TASK ITEM: Would you please copy every line below that includes the string "move"?
-- INPUT MATERIAL follows --
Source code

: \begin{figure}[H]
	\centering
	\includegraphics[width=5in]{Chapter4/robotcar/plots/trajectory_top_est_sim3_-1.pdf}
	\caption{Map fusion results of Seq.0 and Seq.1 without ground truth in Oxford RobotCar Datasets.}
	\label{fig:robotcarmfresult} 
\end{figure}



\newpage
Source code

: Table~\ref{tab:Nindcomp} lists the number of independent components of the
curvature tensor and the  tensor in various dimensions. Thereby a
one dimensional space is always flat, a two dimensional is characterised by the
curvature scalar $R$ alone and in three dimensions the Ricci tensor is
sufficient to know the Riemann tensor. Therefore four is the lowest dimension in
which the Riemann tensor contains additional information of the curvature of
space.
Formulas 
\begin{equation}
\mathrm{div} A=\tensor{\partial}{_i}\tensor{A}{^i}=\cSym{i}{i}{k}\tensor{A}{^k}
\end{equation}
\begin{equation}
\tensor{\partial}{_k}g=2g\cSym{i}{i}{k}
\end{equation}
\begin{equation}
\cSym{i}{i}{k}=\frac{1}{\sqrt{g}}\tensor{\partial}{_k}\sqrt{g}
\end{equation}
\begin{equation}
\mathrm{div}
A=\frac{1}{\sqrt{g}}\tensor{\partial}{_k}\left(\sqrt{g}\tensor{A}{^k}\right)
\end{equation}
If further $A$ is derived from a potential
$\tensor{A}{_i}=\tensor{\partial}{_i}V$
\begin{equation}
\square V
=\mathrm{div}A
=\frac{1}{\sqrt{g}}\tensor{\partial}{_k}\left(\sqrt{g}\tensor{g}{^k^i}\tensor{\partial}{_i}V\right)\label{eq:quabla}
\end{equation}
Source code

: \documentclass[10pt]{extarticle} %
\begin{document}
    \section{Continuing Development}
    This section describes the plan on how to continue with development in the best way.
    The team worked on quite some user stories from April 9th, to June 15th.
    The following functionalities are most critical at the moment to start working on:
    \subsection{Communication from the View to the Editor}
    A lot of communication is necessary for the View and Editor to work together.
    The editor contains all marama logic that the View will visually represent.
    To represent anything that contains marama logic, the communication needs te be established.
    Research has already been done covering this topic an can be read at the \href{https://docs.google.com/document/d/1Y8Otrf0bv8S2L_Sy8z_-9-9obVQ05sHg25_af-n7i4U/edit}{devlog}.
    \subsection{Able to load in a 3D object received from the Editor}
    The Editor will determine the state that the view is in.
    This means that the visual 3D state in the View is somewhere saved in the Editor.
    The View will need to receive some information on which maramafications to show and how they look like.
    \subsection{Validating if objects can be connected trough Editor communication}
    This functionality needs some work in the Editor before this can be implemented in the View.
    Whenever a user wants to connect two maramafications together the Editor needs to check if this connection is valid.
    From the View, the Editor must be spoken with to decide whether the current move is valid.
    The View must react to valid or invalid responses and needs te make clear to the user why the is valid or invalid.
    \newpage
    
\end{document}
-- INPUT MATERIAL concluded --
-- INPUT MATERIAL follows --
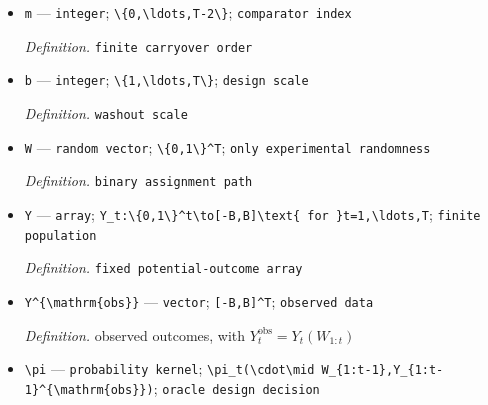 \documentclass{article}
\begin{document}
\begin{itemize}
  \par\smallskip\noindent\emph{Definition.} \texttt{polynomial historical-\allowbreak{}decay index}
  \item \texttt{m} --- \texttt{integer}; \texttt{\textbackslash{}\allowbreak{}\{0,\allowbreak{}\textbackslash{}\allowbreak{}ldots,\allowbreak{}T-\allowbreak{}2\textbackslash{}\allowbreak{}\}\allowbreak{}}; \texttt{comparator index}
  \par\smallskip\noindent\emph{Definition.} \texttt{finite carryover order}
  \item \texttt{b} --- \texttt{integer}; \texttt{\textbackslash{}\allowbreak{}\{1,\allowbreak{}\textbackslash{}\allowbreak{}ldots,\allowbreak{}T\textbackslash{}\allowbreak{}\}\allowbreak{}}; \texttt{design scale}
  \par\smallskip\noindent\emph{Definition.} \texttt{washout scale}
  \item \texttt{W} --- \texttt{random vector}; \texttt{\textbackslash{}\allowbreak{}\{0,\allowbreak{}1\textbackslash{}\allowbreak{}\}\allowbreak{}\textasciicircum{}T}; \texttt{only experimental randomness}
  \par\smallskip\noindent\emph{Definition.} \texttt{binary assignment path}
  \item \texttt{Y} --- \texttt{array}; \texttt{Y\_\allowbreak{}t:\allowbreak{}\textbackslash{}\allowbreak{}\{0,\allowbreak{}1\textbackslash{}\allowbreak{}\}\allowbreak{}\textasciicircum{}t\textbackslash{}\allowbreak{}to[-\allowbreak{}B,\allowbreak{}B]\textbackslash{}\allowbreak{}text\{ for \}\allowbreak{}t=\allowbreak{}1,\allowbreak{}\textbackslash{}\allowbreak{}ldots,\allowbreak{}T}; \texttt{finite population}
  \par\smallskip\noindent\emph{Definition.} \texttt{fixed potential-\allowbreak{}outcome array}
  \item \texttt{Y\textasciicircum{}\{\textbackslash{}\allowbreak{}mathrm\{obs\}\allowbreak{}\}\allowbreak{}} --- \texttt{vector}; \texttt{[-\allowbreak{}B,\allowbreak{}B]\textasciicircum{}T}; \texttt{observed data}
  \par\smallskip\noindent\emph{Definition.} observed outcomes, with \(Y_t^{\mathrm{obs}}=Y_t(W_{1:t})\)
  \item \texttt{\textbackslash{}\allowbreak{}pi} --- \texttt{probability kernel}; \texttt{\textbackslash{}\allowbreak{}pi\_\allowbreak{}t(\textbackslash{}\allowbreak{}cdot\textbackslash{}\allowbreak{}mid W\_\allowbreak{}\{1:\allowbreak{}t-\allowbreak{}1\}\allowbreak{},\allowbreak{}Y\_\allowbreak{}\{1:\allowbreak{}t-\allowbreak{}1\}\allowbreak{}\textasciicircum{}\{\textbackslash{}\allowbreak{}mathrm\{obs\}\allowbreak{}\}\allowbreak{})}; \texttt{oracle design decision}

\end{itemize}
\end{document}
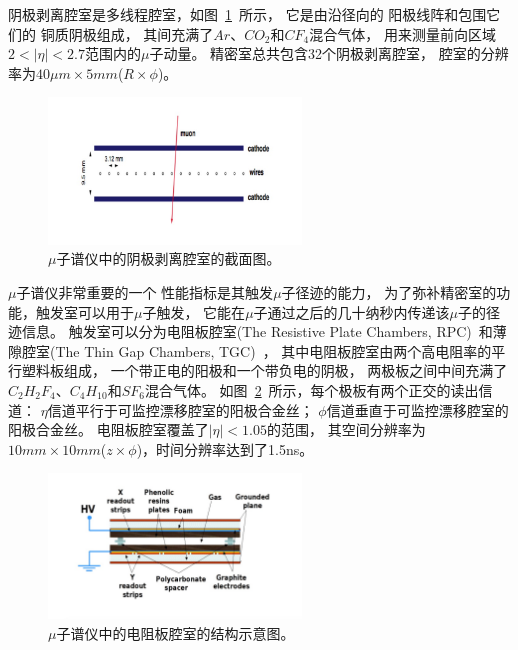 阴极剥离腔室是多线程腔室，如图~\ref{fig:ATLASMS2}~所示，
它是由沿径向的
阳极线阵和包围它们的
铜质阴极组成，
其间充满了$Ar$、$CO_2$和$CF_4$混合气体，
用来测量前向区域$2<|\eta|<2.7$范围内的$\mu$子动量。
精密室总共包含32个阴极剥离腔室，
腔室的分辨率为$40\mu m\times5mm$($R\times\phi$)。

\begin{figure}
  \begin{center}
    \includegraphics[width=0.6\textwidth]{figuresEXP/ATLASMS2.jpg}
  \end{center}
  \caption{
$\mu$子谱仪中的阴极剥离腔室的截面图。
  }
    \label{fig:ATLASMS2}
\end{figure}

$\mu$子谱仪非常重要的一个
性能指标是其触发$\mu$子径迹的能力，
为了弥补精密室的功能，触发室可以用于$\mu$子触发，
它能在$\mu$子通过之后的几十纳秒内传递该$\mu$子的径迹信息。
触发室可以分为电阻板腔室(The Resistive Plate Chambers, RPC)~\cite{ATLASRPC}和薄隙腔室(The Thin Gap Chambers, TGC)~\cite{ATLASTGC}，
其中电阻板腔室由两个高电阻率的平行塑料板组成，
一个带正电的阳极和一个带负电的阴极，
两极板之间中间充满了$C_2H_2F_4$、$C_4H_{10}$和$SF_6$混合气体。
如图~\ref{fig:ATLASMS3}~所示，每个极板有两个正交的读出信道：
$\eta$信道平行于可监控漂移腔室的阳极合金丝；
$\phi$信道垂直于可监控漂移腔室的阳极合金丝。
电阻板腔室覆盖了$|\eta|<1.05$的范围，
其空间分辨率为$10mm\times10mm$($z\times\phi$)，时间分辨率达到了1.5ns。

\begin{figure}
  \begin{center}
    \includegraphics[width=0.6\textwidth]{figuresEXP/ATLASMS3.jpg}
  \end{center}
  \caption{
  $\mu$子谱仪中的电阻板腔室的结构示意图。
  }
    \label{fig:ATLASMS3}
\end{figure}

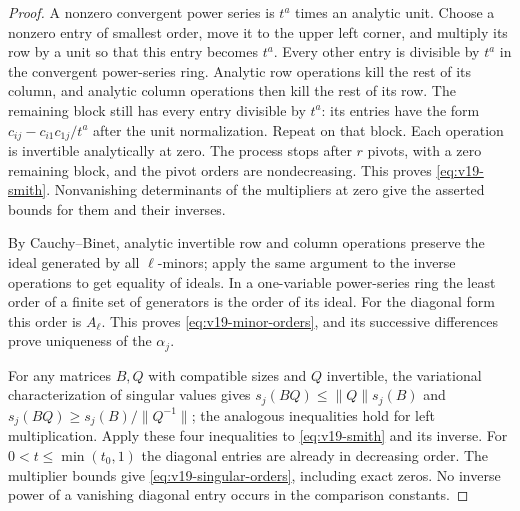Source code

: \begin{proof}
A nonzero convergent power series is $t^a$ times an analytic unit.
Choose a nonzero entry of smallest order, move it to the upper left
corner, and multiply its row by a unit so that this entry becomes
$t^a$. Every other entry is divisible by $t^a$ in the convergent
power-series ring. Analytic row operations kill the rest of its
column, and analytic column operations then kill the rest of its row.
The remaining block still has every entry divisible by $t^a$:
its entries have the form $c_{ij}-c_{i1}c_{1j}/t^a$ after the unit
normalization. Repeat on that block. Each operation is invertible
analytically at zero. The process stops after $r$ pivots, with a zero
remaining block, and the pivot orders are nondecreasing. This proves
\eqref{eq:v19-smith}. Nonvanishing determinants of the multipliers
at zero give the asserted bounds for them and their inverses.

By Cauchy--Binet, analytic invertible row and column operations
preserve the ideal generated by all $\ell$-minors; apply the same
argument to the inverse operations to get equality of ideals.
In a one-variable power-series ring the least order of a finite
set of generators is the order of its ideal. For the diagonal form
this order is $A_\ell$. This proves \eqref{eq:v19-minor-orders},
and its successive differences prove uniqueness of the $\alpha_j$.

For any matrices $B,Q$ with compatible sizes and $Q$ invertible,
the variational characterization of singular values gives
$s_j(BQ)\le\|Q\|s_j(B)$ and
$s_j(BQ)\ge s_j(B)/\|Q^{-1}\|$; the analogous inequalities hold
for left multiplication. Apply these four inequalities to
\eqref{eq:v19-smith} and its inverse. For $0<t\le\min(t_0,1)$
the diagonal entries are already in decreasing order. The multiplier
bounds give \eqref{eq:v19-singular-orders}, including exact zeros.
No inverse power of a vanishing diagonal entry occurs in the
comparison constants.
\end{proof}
-- INPUT MATERIAL concluded --
-- INPUT MATERIAL follows --
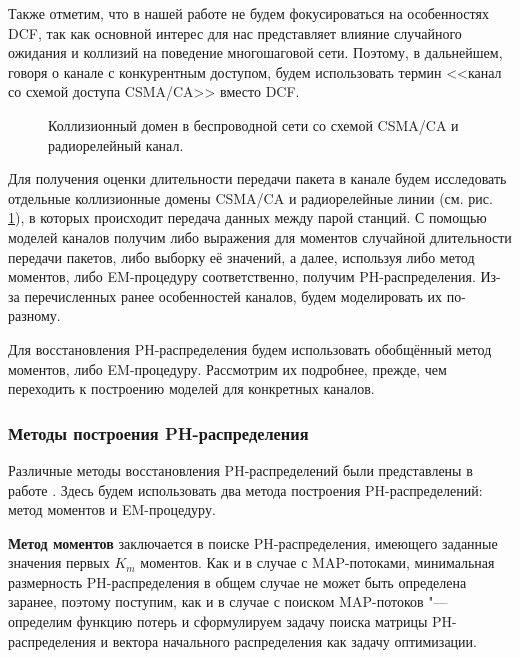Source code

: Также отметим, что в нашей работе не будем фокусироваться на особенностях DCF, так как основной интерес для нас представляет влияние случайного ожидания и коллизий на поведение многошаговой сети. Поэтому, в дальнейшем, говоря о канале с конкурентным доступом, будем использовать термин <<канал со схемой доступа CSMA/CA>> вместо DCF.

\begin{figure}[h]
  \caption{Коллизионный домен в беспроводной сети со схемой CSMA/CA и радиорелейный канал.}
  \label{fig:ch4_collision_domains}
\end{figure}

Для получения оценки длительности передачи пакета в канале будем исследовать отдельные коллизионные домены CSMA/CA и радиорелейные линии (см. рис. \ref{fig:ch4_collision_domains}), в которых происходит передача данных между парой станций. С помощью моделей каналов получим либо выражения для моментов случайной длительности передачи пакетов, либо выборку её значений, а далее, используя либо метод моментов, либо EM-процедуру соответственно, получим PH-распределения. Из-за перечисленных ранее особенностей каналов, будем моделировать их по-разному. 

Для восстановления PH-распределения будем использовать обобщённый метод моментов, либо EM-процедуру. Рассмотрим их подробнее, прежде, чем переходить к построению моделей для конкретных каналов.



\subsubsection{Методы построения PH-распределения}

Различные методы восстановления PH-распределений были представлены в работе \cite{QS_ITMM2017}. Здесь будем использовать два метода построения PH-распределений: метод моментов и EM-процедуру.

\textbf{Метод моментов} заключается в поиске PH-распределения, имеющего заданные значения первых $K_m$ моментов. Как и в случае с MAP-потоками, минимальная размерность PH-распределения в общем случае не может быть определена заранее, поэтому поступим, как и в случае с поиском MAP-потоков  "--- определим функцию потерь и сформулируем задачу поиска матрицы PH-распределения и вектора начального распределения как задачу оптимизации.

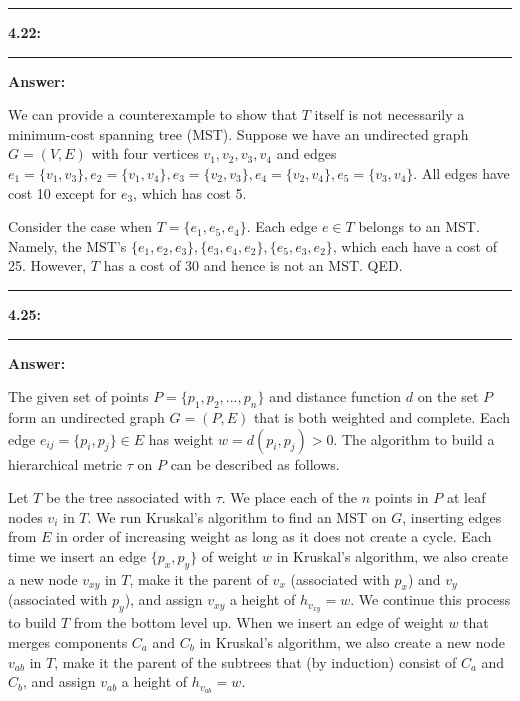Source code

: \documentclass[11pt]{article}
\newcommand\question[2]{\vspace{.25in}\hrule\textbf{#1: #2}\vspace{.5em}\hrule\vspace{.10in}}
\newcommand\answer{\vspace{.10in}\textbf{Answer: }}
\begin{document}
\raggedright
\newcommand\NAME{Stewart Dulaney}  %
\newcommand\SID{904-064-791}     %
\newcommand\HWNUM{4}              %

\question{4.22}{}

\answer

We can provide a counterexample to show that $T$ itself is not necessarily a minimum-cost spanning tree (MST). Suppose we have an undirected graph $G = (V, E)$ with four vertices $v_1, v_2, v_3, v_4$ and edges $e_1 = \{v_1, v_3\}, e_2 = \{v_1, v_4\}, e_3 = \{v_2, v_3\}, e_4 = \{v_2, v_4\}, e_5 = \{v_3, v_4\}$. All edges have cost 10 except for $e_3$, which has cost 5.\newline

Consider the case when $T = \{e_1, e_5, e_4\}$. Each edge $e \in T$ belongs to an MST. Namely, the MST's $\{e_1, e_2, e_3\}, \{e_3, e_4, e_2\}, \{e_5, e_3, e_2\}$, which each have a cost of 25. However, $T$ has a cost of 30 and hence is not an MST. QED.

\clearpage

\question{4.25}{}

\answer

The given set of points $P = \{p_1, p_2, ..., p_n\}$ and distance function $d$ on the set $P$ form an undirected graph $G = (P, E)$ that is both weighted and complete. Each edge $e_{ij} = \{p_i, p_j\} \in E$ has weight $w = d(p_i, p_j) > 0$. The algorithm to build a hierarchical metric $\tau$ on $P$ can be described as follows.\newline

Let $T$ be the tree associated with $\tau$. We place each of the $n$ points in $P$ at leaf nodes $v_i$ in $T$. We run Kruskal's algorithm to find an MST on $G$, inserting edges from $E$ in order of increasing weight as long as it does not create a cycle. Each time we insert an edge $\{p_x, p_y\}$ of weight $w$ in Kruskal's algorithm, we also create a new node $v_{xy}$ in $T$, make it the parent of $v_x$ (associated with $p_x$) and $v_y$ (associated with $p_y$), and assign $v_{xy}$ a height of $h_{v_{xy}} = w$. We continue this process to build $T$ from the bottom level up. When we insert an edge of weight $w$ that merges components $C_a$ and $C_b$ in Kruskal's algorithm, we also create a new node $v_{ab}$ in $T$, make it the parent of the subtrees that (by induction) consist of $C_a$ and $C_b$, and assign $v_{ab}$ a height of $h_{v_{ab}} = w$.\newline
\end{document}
-- INPUT MATERIAL concluded --
EXERCISE SOLUTION:
    From the View, the Editor must be spoken with to decide whether the current move is valid.
Choose a nonzero entry of smallest order, move it to the upper left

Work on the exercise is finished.